Objective: Leg pain has long been underestimated despite being one of the most important symptoms of chronic venous disease (CVD). Studies investigating leg pain and psychosocial profile in CVD are limited. The study aimed to investigate leg pain, central sensitization, kinesiophobia, and body awareness in patients with CVD. Methods: The ninety-eight patients (80 female, 18 male) diagnosed with CVD were included in the study. The severity of leg pain was evaluated with the Visual Analog Scale (VAS). The patients were assessed with the Central Sensitization Inventory (CSI-A and B) for central sensitization-related symptoms and -positivity, the Body Awareness Questionnaire (BAQ) for body awareness, and the Tampa Kinesiophobia Scale (TKS) for kinesiophobia. The cut-off score was admitted as 41 for TKS. Results: The leg pain (mean (SD) = 4.3 ± 2) and body awareness (mean (SD) = 82.4 ± 22) were moderate levels in patients with CVD. Nearly half of the patients (n = 46, 46.9%) had both central sensitization positivity and elevated kinesiophobia (n = 46, 47%). The CSI was correlated with the VAS (r = 0.32, p = .001), TKS (r = 0.40, p < .001), and BAQ (r = 0.20, p = .048). Significant correlations were determined between Body Mass Index and TKS (r = 0.48, p < .001) and BAQ (r = -0.31, p = .002). Also, the patients with a TKS score ≥41-points had higher CSI-A scores (p = .002) than those with a TKS score< 41. Conclusions: Leg pain, central sensitization, and kinesiophobia are commonly seen in patients with CVD, and central sensitization seems to have a negative effect on leg pain, kinesiophobia, and body awareness. The profile beyond pain should be evaluated in detail, and various rehabilitation strategies need to be developed to manage central sensitization, interoception, kinesiophobia, and weight control in patients with CVD.

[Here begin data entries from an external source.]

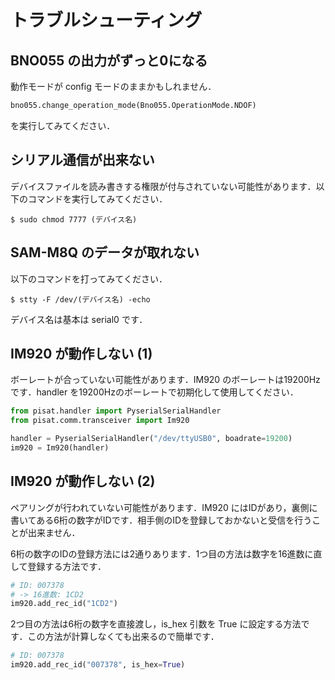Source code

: # トラブルシューティング

## BNO055 の出力がずっと0になる

動作モードが config モードのままかもしれません．

```python
bno055.change_operation_mode(Bno055.OperationMode.NDOF)
```

を実行してみてください．

## シリアル通信が出来ない

デバイスファイルを読み書きする権限が付与されていない可能性があります．以下のコマンドを実行してみてください．

```
$ sudo chmod 7777 (デバイス名)
```

## SAM-M8Q のデータが取れない

以下のコマンドを打ってみてください．

```
$ stty -F /dev/(デバイス名) -echo
```

デバイス名は基本は serial0 です．

## IM920 が動作しない (1)

ボーレートが合っていない可能性があります．IM920 のボーレートは19200Hzです．handler を19200Hzのボーレートで初期化して使用してください．

```python
from pisat.handler import PyserialSerialHandler
from pisat.comm.transceiver import Im920

handler = PyserialSerialHandler("/dev/ttyUSB0", boadrate=19200)
im920 = Im920(handler)
```

## IM920 が動作しない (2)

ペアリングが行われていない可能性があります．IM920 にはIDがあり，裏側に書いてある6桁の数字がIDです．相手側のIDを登録しておかないと受信を行うことが出来ません．

6桁の数字のIDの登録方法には2通りあります．1つ目の方法は数字を16進数に直して登録する方法です．

```python
# ID: 007378
# -> 16進数: 1CD2
im920.add_rec_id("1CD2")
```

2つ目の方法は6桁の数字を直接渡し，is_hex 引数を True に設定する方法です．この方法が計算しなくても出来るので簡単です．

```python
# ID: 007378
im920.add_rec_id("007378", is_hex=True)
```
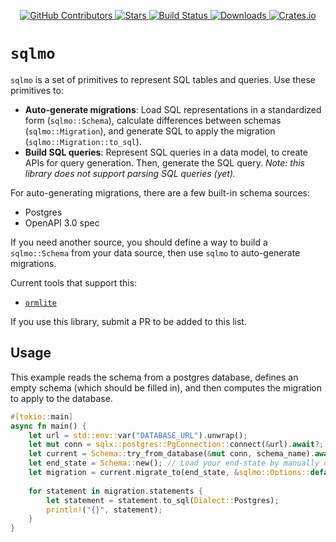 <div id="top"></div>

<p align="center">
<a href="https://github.com/kurtbuilds/sqlmo/graphs/contributors">
    <img src="https://img.shields.io/github/contributors/kurtbuilds/sqlmo.svg?style=flat-square" alt="GitHub Contributors" />
</a>
<a href="https://github.com/kurtbuilds/sqlmo/stargazers">
    <img src="https://img.shields.io/github/stars/kurtbuilds/sqlmo.svg?style=flat-square" alt="Stars" />
</a>
<a href="https://github.com/kurtbuilds/sqlmo/actions">
    <img src="https://img.shields.io/github/actions/workflow/status/kurtbuilds/sqlmo/test.yaml?style=flat-square" alt="Build Status" />
</a>
<a href="https://crates.io/crates/sqlmo">
    <img src="https://img.shields.io/crates/d/sqlmo?style=flat-square" alt="Downloads" />
</a>
<a href="https://crates.io/crates/sqlmo">
    <img src="https://img.shields.io/crates/v/sqlmo?style=flat-square" alt="Crates.io" />
</a>

</p>

# `sqlmo`
`sqlmo` is a set of primitives to represent SQL tables and queries. Use these primitives to:
- **Auto-generate migrations**: Load SQL representations in a standardized form (`sqlmo::Schema`), calculate differences between 
schemas (`sqlmo::Migration`), and generate SQL to apply the migration (`sqlmo::Migration::to_sql`).
- **Build SQL queries**: Represent SQL queries in a data model, to create APIs for query generation. Then, generate the
SQL query. *Note: this library does not support parsing SQL queries (yet).*

For auto-generating migrations, there are a few built-in schema sources:
- Postgres
- OpenAPI 3.0 spec

If you need another source, you should define a way to build a `sqlmo::Schema` from your data source, then use `sqlmo` 
to auto-generate migrations.

Current tools that support this:

- [`ormlite`](https://github.com/kurtbuilds/ormlite)

If you use this library, submit a PR to be added to this list.

## Usage

This example reads the schema from a postgres database, defines an empty schema (which should be filled in),
and then computes the migration to apply to the database.

```rust
#[tokio::main]
async fn main() {
    let url = std::env::var("DATABASE_URL").unwrap();
    let mut conn = sqlx::postgres::PgConnection::connect(&url).await?;
    let current = Schema::try_from_database(&mut conn, schema_name).await?;
    let end_state = Schema::new(); // Load your end-state by manually defining it, or building it from another source
    let migration = current.migrate_to(end_state, &sqlmo::Options::default());
    
    for statement in migration.statements {
        let statement = statement.to_sql(Dialect::Postgres);
        println!("{}", statement);
    }
}
```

腿痛之外的概况:慢性静脉疾病患者的中枢敏感性、运动恐惧症和身体意识的基础。
目的:腿痛是慢性静脉疾病(CVD)最重要的症状之一,但长期以来一直被低估。有关 CVD 中腿部疼痛和社会心理状况的研究十分有限。本研究旨在调查 CVD 患者的腿痛、中枢敏感性、运动恐惧症和身体意识。研究方法研究纳入了 98 名确诊为心血管疾病的患者(80 名女性,18 名男性)。腿部疼痛的严重程度用视觉模拟量表(VAS)进行评估。中枢敏感性量表(CSI-A 和 B)用于评估中枢敏感性相关症状和阳性反应,身体意识问卷(BAQ)用于评估身体意识,坦帕运动恐惧症量表(TKS)用于评估运动恐惧症。TKS 的临界值为 41 分。结果心血管疾病患者的腿痛(平均值(标清)= 4.3 ± 2)和身体知觉(平均值(标清)= 82.4 ± 22)处于中等水平。近一半的患者(n = 46,46.9%)同时具有中枢敏化阳性和运动恐怖症(n = 46,47%)。CSI 与 VAS(r = 0.32,p = .001)、TKS(r = 0.40,p < .001)和 BAQ(r = 0.20,p = .048)相关。体重指数与 TKS(r = 0.48,p < .001)和 BAQ(r = -0.31,p = .002)之间存在显著相关性。此外,TKS评分≥41分的患者比TKS评分<41分的患者有更高的CSI-A评分(p = .002)。结论腿痛、中枢敏化和运动恐惧是心血管疾病患者的常见症状,而中枢敏化似乎对腿痛、运动恐惧和身体意识有负面影响。应详细评估疼痛以外的特征,并制定各种康复策略,以控制心血管疾病患者的中枢敏感化、互感、运动恐惧和体重控制。
本文章由计算机程序翻译,如有差异,请以英文原文为准。